DEAR ABBY: I am a 70-year-old widower. For the past year I've been dating a woman, "Celeste," and our relationship was growing closer (we were intimate, and we seemed to be becoming a couple). Because she's a big fan of a particular performer who was going to be in our area, I bought tickets for us two months in advance. They were quite expensive. Celeste knew about it and was eager to go.
On the day of the performance, when I went to pick her up, she informed me that she wouldn't be able to go. A friend had just come into town (passing through on business) and surprised her with a visit. She apologized and promised she'd explain later that weekend.
Well, the man turns out to be a former beau she hadn't seen in about a year.
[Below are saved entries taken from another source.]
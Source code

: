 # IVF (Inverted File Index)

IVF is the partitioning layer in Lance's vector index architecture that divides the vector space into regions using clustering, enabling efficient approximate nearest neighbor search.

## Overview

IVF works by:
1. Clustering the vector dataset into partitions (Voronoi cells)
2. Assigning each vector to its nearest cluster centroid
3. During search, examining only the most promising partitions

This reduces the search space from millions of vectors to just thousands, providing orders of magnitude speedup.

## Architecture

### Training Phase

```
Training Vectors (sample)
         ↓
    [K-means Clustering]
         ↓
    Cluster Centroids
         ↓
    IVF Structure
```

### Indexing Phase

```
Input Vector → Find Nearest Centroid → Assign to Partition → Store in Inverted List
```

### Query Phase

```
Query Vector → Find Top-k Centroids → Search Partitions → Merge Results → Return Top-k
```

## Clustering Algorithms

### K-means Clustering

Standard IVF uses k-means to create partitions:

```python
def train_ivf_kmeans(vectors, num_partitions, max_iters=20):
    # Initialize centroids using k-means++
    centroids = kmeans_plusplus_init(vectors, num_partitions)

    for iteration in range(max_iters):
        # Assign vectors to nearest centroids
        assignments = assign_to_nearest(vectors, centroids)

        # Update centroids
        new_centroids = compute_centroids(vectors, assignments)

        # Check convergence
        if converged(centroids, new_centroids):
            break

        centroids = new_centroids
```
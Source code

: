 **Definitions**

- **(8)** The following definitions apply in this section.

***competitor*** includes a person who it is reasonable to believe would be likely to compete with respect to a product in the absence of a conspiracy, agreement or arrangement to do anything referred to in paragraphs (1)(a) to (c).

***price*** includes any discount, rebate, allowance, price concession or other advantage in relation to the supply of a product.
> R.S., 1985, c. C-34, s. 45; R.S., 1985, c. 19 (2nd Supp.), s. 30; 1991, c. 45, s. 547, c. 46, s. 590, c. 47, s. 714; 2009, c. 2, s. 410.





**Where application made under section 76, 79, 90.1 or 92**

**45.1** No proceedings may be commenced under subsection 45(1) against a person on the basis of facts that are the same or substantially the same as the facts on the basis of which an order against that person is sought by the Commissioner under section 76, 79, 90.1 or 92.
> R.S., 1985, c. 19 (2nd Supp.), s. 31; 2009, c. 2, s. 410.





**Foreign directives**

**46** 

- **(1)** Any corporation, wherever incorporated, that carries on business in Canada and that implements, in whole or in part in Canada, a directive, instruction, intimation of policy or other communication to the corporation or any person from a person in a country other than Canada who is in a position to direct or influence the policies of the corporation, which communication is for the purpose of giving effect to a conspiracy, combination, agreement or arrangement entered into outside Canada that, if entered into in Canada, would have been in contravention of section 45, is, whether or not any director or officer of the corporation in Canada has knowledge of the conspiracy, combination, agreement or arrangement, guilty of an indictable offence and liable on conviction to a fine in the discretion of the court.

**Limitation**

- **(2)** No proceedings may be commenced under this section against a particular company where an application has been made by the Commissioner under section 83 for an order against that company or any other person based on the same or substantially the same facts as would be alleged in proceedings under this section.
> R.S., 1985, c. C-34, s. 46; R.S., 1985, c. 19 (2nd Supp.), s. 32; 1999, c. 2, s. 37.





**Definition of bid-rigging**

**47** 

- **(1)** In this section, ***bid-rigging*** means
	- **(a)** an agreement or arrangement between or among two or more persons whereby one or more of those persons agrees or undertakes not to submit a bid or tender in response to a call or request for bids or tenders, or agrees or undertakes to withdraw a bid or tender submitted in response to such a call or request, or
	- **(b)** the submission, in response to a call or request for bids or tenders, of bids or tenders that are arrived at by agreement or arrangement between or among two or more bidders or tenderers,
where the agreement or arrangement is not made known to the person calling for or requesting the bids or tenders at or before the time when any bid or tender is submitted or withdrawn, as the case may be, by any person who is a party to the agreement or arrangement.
Celeste seems to think I should be OK with her canceling our date, but I can't help but feel she was wrong to do it so she could spend the weekend with a former lover. (What am I? A consolation prize?) I ended the relationship over the brush-off she gave me, but she is trying to renew things. Was I wrong to take this as serious enough to end the relationship? -- PERPLEXED EX IN MISSOURI
DEAR EX: You were not wrong. Celeste stood you up, which was, to say the least, inconsiderate of your feelings. (Did she offer to reimburse you for those tickets? I'm betting she didn't.) She's trying to renew the romance with you (for now) because her former beau's visit ended. When he called, she should have told him she had a previous commitment and honored it. That she didn't shows she is self-centered and will continue to be if you allow it.
Eligible men your age are a hot commodity. It shouldn't be too hard to find someone who appreciates what you have to offer. Move on.